Fannie, Freddie at center of financial reform debate

May 10, 2010 8:00:55 PM PDT
We continue to feel the effects of the mortgage meltdown; Fannie Mae, the government backed home loan lender, Monday asked for another $8.5 billion dollars to cover its losses. The bill for rescuing Fannie Mae and Freddie Mac now totals $145 billion and counting. And the mortgage crisis is shaping the California Senate race.

Republicans say the two mortgage giants drove the country into financial crisis. Democrats say it was Wall Street's fault. The potential stakes nothing less than billions in tax dollars, home values and a U.S. Senate seat.

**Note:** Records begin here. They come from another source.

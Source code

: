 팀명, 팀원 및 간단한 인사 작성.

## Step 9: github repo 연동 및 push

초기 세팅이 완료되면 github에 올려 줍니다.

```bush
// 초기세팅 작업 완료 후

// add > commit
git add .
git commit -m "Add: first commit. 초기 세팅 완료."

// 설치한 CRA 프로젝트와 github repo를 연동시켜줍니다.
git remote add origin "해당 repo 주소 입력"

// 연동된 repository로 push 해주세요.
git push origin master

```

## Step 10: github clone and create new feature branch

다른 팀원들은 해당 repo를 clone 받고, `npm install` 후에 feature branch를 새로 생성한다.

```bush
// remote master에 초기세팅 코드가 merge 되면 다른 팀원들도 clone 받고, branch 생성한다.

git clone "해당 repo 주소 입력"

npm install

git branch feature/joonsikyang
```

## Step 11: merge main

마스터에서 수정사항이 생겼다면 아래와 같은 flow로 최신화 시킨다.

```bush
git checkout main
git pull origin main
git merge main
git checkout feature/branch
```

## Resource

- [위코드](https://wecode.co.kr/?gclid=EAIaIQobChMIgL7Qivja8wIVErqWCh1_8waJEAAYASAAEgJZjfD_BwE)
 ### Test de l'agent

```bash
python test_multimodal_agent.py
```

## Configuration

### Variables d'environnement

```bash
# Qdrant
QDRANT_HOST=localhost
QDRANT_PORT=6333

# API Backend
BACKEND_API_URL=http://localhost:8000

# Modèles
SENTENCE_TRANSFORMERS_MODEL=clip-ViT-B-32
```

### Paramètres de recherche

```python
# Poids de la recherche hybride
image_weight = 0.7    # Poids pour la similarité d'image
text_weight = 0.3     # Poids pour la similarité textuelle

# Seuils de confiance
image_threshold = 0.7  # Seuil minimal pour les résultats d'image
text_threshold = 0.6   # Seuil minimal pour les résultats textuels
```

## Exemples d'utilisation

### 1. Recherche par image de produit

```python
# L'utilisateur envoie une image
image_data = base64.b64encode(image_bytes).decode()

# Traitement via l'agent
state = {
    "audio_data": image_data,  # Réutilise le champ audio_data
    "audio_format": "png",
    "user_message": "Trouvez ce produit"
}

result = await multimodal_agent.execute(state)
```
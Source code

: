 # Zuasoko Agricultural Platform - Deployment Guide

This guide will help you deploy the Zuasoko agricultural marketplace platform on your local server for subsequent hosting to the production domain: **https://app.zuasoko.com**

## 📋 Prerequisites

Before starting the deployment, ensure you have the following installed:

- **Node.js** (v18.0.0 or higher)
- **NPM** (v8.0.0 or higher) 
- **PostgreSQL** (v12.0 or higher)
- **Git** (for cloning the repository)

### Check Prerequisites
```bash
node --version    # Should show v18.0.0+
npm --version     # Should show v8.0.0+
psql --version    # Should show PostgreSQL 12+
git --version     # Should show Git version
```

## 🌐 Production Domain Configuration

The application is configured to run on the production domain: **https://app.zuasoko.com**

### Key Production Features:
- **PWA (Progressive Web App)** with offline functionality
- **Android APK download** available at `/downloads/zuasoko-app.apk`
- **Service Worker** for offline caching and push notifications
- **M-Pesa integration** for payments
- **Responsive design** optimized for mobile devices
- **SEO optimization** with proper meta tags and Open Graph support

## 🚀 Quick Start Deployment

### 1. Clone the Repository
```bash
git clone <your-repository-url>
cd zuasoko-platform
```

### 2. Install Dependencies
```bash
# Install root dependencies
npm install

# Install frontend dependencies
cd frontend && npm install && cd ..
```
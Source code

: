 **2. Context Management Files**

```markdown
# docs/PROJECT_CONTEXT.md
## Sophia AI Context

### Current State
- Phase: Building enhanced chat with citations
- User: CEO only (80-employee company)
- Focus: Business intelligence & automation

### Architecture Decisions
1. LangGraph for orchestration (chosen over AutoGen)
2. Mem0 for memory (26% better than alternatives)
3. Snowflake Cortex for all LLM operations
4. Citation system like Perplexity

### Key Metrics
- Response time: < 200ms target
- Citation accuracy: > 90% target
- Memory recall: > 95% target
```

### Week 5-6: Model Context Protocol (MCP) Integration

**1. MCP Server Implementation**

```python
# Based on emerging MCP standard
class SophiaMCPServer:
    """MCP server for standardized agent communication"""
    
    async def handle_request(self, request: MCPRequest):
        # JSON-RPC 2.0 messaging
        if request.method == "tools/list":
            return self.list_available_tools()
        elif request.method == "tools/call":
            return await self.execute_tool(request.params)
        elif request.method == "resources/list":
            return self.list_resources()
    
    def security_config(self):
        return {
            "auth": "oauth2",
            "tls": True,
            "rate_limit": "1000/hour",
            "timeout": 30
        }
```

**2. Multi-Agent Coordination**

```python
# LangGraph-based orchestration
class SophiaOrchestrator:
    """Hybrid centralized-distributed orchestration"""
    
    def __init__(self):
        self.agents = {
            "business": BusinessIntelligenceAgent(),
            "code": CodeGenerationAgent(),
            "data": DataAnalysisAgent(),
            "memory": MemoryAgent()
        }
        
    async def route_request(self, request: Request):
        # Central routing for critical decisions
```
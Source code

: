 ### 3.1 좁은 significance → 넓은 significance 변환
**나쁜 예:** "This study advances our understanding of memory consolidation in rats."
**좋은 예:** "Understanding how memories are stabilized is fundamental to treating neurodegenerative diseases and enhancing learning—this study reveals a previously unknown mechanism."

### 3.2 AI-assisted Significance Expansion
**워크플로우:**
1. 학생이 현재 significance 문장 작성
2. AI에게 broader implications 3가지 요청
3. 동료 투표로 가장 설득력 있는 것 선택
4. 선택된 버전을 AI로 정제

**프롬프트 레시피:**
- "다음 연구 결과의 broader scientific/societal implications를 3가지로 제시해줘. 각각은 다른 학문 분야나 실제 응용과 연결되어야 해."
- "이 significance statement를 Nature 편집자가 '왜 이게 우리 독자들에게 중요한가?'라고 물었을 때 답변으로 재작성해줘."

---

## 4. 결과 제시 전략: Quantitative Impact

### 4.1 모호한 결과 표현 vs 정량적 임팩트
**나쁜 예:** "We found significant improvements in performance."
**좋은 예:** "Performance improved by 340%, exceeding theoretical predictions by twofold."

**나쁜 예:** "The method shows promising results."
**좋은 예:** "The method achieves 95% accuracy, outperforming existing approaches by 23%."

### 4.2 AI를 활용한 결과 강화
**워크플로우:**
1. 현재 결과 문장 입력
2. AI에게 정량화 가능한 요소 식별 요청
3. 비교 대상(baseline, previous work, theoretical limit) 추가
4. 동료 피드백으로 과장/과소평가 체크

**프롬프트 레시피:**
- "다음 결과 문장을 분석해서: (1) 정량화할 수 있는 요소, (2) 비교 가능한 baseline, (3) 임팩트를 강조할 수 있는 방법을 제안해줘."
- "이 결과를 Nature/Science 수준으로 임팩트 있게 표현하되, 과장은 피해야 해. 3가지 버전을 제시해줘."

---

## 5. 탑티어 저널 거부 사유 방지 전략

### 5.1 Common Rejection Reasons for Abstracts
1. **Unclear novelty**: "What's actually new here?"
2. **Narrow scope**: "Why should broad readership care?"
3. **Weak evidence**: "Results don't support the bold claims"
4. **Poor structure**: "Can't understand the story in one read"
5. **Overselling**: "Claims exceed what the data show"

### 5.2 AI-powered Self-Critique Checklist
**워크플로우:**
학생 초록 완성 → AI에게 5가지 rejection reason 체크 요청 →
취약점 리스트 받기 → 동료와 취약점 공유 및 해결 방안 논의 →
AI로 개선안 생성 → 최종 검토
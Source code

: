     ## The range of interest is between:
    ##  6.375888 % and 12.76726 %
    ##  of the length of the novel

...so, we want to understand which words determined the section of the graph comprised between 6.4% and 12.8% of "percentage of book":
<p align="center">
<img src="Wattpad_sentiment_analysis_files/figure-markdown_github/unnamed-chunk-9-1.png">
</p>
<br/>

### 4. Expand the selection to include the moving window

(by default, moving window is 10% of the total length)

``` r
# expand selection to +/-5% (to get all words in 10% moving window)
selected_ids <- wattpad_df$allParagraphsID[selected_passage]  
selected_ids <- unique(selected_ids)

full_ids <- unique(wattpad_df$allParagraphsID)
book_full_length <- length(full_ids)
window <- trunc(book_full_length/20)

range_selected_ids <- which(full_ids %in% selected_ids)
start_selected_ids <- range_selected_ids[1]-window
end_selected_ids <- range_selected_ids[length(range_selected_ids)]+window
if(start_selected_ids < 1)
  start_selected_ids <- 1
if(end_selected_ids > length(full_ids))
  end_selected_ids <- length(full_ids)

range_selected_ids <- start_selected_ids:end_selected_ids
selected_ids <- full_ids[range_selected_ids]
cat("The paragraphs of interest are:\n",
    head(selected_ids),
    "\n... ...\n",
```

Monday morning, Sen. Barbara Boxer, D-Calif., pointed to the headlines of the financial collapse and told reporters it was the excesses of Wall Street.

"We know this all started because of what happened on Wall Street; it's clear, you can just track it, the whole entire thing," she said.

Boxer says what is needed is a consumer financial protection bureau. She brought along three Bay Area residents to illustrate her point.

One who had his line of credit shut down, another who said he was bilked out of an $80,000 student loan and a consumer advocate dealing with troubled mortgages.

Boxer says a consumer protection agency will protect consumers against Wall Street abuses.

But her rivals in the California Republican Senate debate that aired Sunday night said the financial crisis was much more the governments fault.

"It was entirely due to government distortions of the marketplace, specifically Fannie Mae and Freddie Mac," GOP Senate candidate Chuck DeVore said.

"The failure was when Congress told Fannie Mae and Freddie Mac, and I remember this statement from Barney Frank, 'Roll the dice,'" GOP Senate candidate Tom Campbell said.

"We had 20 plus regulatory agencies that were not doing their job and, as I mentioned, Fannie and Freddie were a huge part of this problem," GOP Senate candidate Carly Fiorina said.

It has become a Republican mantra and Monday Boxer admitted that regulatory agencies did not protect consumers.

"I could say I thought they would do it," she said.

But she added, the Fed was more concerned with controlling inflation and interest rates.

A new consumer agency would only have one mandate.

"From the minute they open up their eyes in the morning to the minute they close them at night, are we treating consumers fairly, this is a good thing for this country we've never really had that," she said.

In the Senate Monday, Republicans pushed for an amendment to sever the government's backing of Fannie and Freddie.

"Sen. McCain's amendment would end the conservatorship within two years and place both companies into receivership if they are not viable," Sen. John Kyle, R-Ariz., said.

Republicans say that could save taxpayers billions in future bailouts.

But the Democratic chair of the banking committee warns if it were to cut the government backing to Fannie and Freddie credit would dry up and housing prices would plummet.

"You can say a lot of things, but if you don't have stability in the housing market this recovery will not occur," Sen. Chris Dodd, D-Conn., said.

The vote on the McCain amendment is expected Tuesday.